Scan the material for the string "System" and copy out every line in which it occurs.

_Raw data_

::::

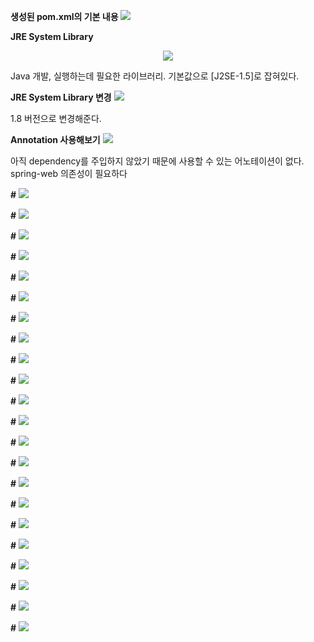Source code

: **생성된 pom.xml의 기본 내용**
<img src="{{ site.url }}/assets\image\spring\02-setting\2019-11-14 150936_pom_xml.png">

**JRE System Library**

<center><img src="{{ site.url }}/assets\image\spring\02-setting\2019-11-14 231427_jrever.png" /></center>

Java 개발, 실행하는데 필요한 라이브러리.
기본값으로 [J2SE-1.5]로 잡혀있다.

**JRE System Library 변경**
<img src="{{ site.url }}/assets\image\spring\02-setting\2019-11-14 231950_javase8.png" />

1.8 버전으로 변경해준다.

**Annotation 사용해보기**
<img src="{{ site.url }}/assets\image\spring\02-setting\2019-11-14 232419_controller.png">

아직 dependency를 주입하지 않았기 때문에 사용할 수 있는 어노테이션이 없다.
spring-web 의존성이 필요하다

**#**
<img src="{{ site.url }}/assets\image\spring\02-setting\2019-11-14 233554_web+springelements.png">

**#**
<img src="{{ site.url }}/assets\image\spring\02-setting\2019-11-14 233736_usingannotation.png">

**#**
<img src="{{ site.url }}/assets\image\spring\02-setting\2019-11-14 234122_buildpath.png">

**#**
<img src="{{ site.url }}/assets\image\spring\02-setting\2019-11-14 234413_buildpathlib.png">

**#**
<img src="{{ site.url }}/assets\image\spring\02-setting\2019-11-14 235250_serverrun.png">

**#**
<img src="{{ site.url }}/assets\image\spring\02-setting\2019-11-14 235921_menuchanged.png">

**#**
<img src="{{ site.url }}/assets\image\spring\02-setting\2019-11-15 000246_onlywar.png">

**#**
<img src="{{ site.url }}/assets\image\spring\02-setting\2019-11-15 000410_server.png">

**#**
<img src="{{ site.url }}/assets\image\spring\02-setting\2019-11-15 000620_webxmlerror.png">

**#**
<img src="{{ site.url }}/assets\image\spring\02-setting\2019-11-15 001249_creatxml1.png">

**#**
<img src="{{ site.url }}/assets\image\spring\02-setting\2019-11-15 001423_createxml2.png">

**#**
<img src="{{ site.url }}/assets\image\spring\02-setting\2019-11-15 001630_createxml3.png">

**#**
<img src="{{ site.url }}/assets\image\spring\02-setting\2019-11-15 003017_createapplicationcontext.png">

**#**
<img src="{{ site.url }}/assets\image\spring\02-setting\2019-11-15 003114_createapplicationcontext2.png">

**#**
<img src="{{ site.url }}/assets\image\spring\02-setting\2019-11-15 003317_createapplicationcontext3.png">

**#**
<img src="{{ site.url }}/assets\image\spring\02-setting\2019-11-15 003650_createappllicationcontext4.png">

**#**
<img src="{{ site.url }}/assets\image\spring\02-setting\2019-11-15 004022_createservletxml.png">

**#**
<img src="{{ site.url }}/assets\image\spring\02-setting\2019-11-15 004433_createservletxml2.png">

**#**
<img src="{{ site.url }}/assets\image\spring\02-setting\2019-11-15 005956_error.png">

**#**
<img src="{{ site.url }}/assets\image\spring\02-setting\2019-11-15 010100_errorfix.png">

**#**
<img src="{{ site.url }}/assets\image\spring\02-setting\2019-11-15 010350_hello.png">

**#**
<img src="{{ site.url }}/assets\image\spring\02-setting\2019-11-17 193320_nomappingerror.png">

::::

_Answer box_
**JRE System Library**
**JRE System Library 변경**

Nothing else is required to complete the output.